◆ Saved data entries ◆
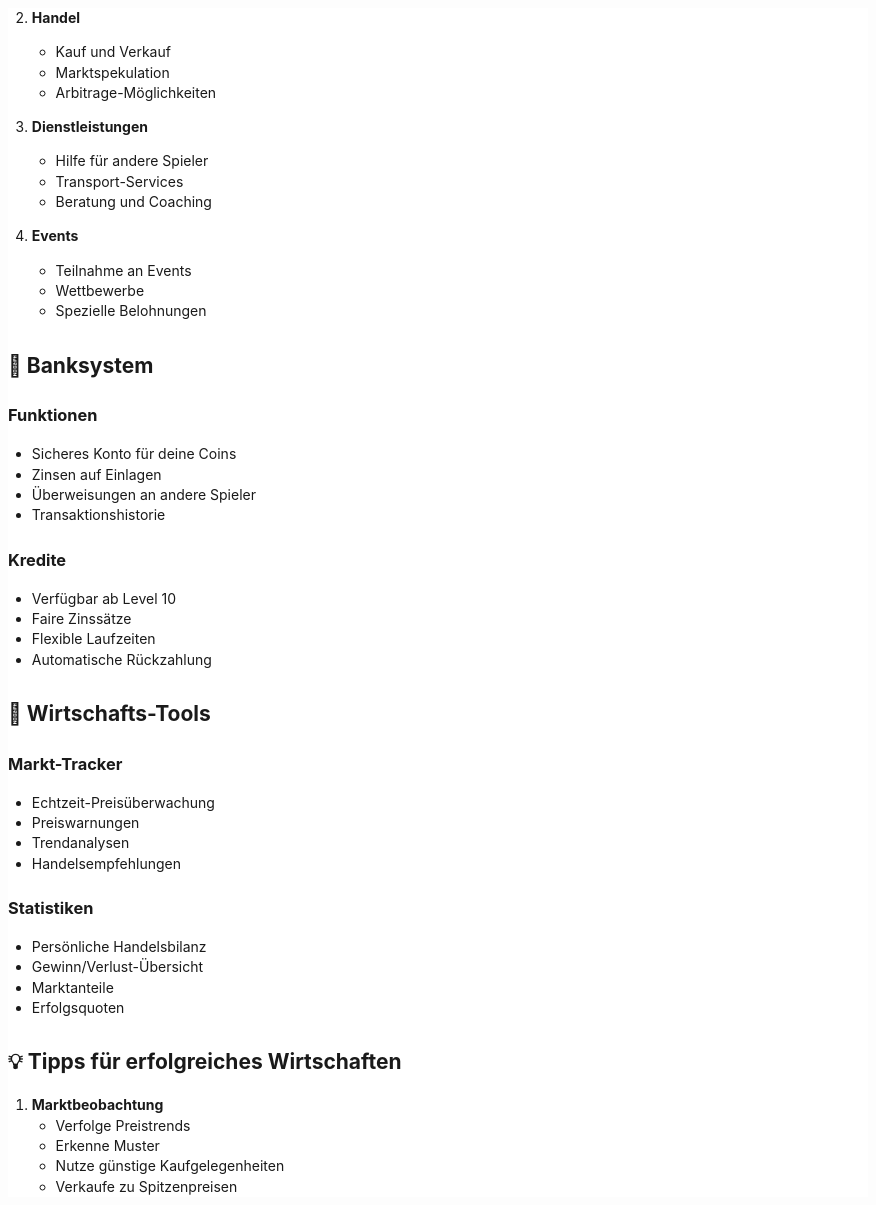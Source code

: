 2. **Handel**
   - Kauf und Verkauf
   - Marktspekulation
   - Arbitrage-Möglichkeiten

3. **Dienstleistungen**
   - Hilfe für andere Spieler
   - Transport-Services
   - Beratung und Coaching

4. **Events**
   - Teilnahme an Events
   - Wettbewerbe
   - Spezielle Belohnungen

## 🏦 Banksystem

### Funktionen
- Sicheres Konto für deine Coins
- Zinsen auf Einlagen
- Überweisungen an andere Spieler
- Transaktionshistorie

### Kredite
- Verfügbar ab Level 10
- Faire Zinssätze
- Flexible Laufzeiten
- Automatische Rückzahlung

## 📱 Wirtschafts-Tools

### Markt-Tracker
- Echtzeit-Preisüberwachung
- Preiswarnungen
- Trendanalysen
- Handelsempfehlungen

### Statistiken
- Persönliche Handelsbilanz
- Gewinn/Verlust-Übersicht
- Marktanteile
- Erfolgsquoten

## 💡 Tipps für erfolgreiches Wirtschaften

1. **Marktbeobachtung**
   - Verfolge Preistrends
   - Erkenne Muster
   - Nutze günstige Kaufgelegenheiten
   - Verkaufe zu Spitzenpreisen

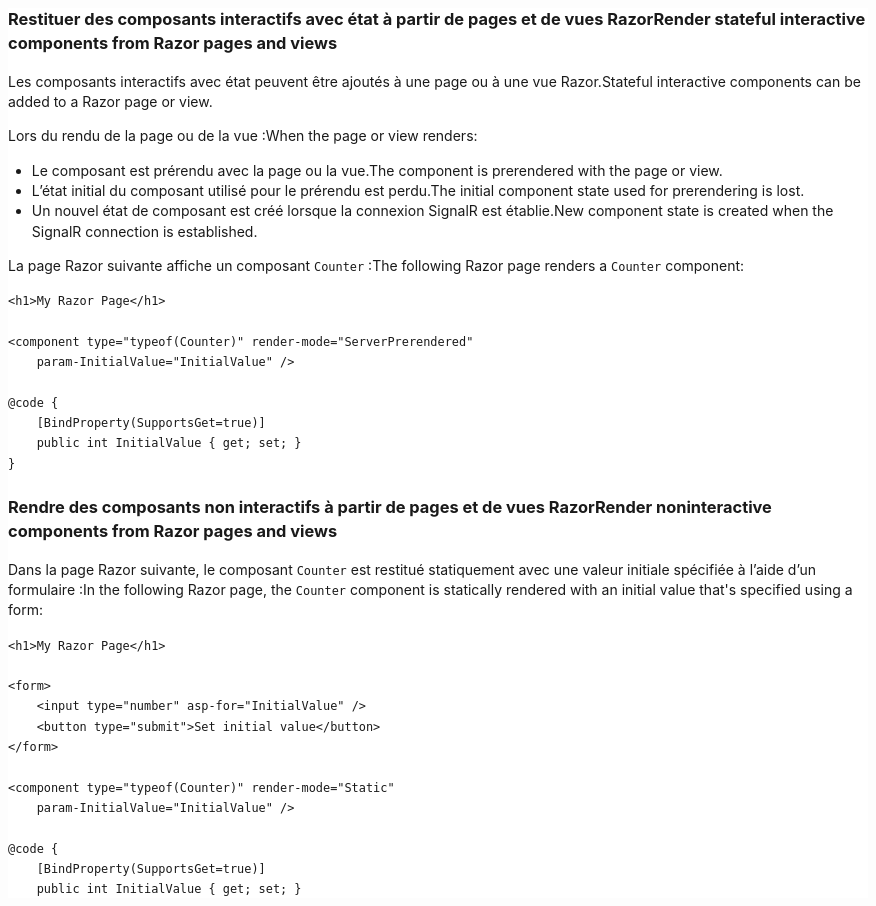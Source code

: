 ### <a name="render-stateful-interactive-components-from-razor-pages-and-views"></a><span data-ttu-id="2c5d1-316">Restituer des composants interactifs avec état à partir de pages et de vues Razor</span><span class="sxs-lookup"><span data-stu-id="2c5d1-316">Render stateful interactive components from Razor pages and views</span></span>

<span data-ttu-id="2c5d1-317">Les composants interactifs avec état peuvent être ajoutés à une page ou à une vue Razor.</span><span class="sxs-lookup"><span data-stu-id="2c5d1-317">Stateful interactive components can be added to a Razor page or view.</span></span>

<span data-ttu-id="2c5d1-318">Lors du rendu de la page ou de la vue :</span><span class="sxs-lookup"><span data-stu-id="2c5d1-318">When the page or view renders:</span></span>

* <span data-ttu-id="2c5d1-319">Le composant est prérendu avec la page ou la vue.</span><span class="sxs-lookup"><span data-stu-id="2c5d1-319">The component is prerendered with the page or view.</span></span>
* <span data-ttu-id="2c5d1-320">L’état initial du composant utilisé pour le prérendu est perdu.</span><span class="sxs-lookup"><span data-stu-id="2c5d1-320">The initial component state used for prerendering is lost.</span></span>
* <span data-ttu-id="2c5d1-321">Un nouvel état de composant est créé lorsque la connexion SignalR est établie.</span><span class="sxs-lookup"><span data-stu-id="2c5d1-321">New component state is created when the SignalR connection is established.</span></span>

<span data-ttu-id="2c5d1-322">La page Razor suivante affiche un composant `Counter` :</span><span class="sxs-lookup"><span data-stu-id="2c5d1-322">The following Razor page renders a `Counter` component:</span></span>

```cshtml
<h1>My Razor Page</h1>

<component type="typeof(Counter)" render-mode="ServerPrerendered" 
    param-InitialValue="InitialValue" />

@code {
    [BindProperty(SupportsGet=true)]
    public int InitialValue { get; set; }
}
```

### <a name="render-noninteractive-components-from-razor-pages-and-views"></a><span data-ttu-id="2c5d1-323">Rendre des composants non interactifs à partir de pages et de vues Razor</span><span class="sxs-lookup"><span data-stu-id="2c5d1-323">Render noninteractive components from Razor pages and views</span></span>

<span data-ttu-id="2c5d1-324">Dans la page Razor suivante, le composant `Counter` est restitué statiquement avec une valeur initiale spécifiée à l’aide d’un formulaire :</span><span class="sxs-lookup"><span data-stu-id="2c5d1-324">In the following Razor page, the `Counter` component is statically rendered with an initial value that's specified using a form:</span></span>

```cshtml
<h1>My Razor Page</h1>

<form>
    <input type="number" asp-for="InitialValue" />
    <button type="submit">Set initial value</button>
</form>

<component type="typeof(Counter)" render-mode="Static" 
    param-InitialValue="InitialValue" />

@code {
    [BindProperty(SupportsGet=true)]
    public int InitialValue { get; set; }
```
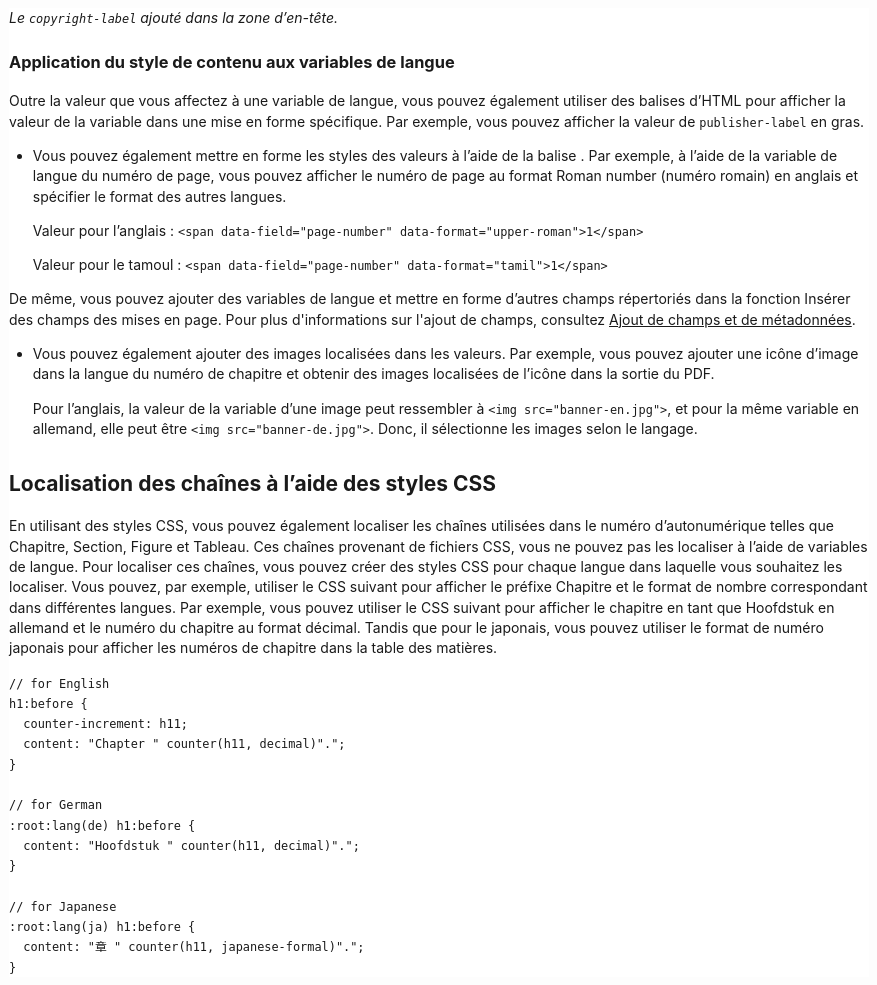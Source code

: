 *Le `copyright-label` ajouté dans la zone d’en-tête.*

### Application du style de contenu aux variables de langue

Outre la valeur que vous affectez à une variable de langue, vous pouvez également utiliser des balises d’HTML pour afficher la valeur de la variable dans une mise en forme spécifique. Par exemple, vous pouvez afficher la valeur de `publisher-label` en gras.

- Vous pouvez également mettre en forme les styles des valeurs à l’aide de la balise <span> . Par exemple, à l’aide de la variable de langue du numéro de page, vous pouvez afficher le numéro de page au format Roman number (numéro romain) en anglais et spécifier le format des autres langues.

  Valeur pour l’anglais :
  `<span data-field="page-number" data-format="upper-roman">1</span>`

  Valeur pour le tamoul :
  `<span data-field="page-number" data-format="tamil">1</span>`

De même, vous pouvez ajouter des variables de langue et mettre en forme d’autres champs répertoriés dans la fonction Insérer des champs des mises en page. Pour plus d&#39;informations sur l&#39;ajout de champs, consultez [Ajout de champs et de métadonnées](../native-pdf/design-page-layout.md#add-fields-metadata).

- Vous pouvez également ajouter des images localisées dans les valeurs. Par exemple, vous pouvez ajouter une icône d’image dans la langue du numéro de chapitre et obtenir des images localisées de l’icône dans la sortie du PDF.

  Pour l’anglais, la valeur de la variable d’une image peut ressembler à `<img src="banner-en.jpg">`, et pour la même variable en allemand, elle peut être `<img src="banner-de.jpg">`. Donc, il sélectionne les images selon le langage.

## Localisation des chaînes à l’aide des styles CSS

En utilisant des styles CSS, vous pouvez également localiser les chaînes utilisées dans le numéro d’autonumérique telles que Chapitre, Section, Figure et Tableau. Ces chaînes provenant de fichiers CSS, vous ne pouvez pas les localiser à l’aide de variables de langue. Pour localiser ces chaînes, vous pouvez créer des styles CSS pour chaque langue dans laquelle vous souhaitez les localiser.
Vous pouvez, par exemple, utiliser le CSS suivant pour afficher le préfixe Chapitre et le format de nombre correspondant dans différentes langues.
Par exemple, vous pouvez utiliser le CSS suivant pour afficher le chapitre en tant que Hoofdstuk en allemand et le numéro du chapitre au format décimal. Tandis que pour le japonais, vous pouvez utiliser le format de numéro japonais pour afficher les numéros de chapitre dans la table des matières.

```
// for English
h1:before {
  counter-increment: h11;
  content: "Chapter " counter(h11, decimal)".";
}

// for German
:root:lang(de) h1:before {
  content: "Hoofdstuk " counter(h11, decimal)".";
}

// for Japanese
:root:lang(ja) h1:before {
  content: "章 " counter(h11, japanese-formal)".";
}
```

◆ Problem description ◆
Among the lines above, find those with the string "forme" and copy them.

◆ Solution ◆
Outre la valeur que vous affectez à une variable de langue, vous pouvez également utiliser des balises d’HTML pour afficher la valeur de la variable dans une mise en forme spécifique. Par exemple, vous pouvez afficher la valeur de `publisher-label` en gras.
- Vous pouvez également mettre en forme les styles des valeurs à l’aide de la balise <span> . Par exemple, à l’aide de la variable de langue du numéro de page, vous pouvez afficher le numéro de page au format Roman number (numéro romain) en anglais et spécifier le format des autres langues.
De même, vous pouvez ajouter des variables de langue et mettre en forme d’autres champs répertoriés dans la fonction Insérer des champs des mises en page. Pour plus d&#39;informations sur l&#39;ajout de champs, consultez [Ajout de champs et de métadonnées](../native-pdf/design-page-layout.md#add-fields-metadata).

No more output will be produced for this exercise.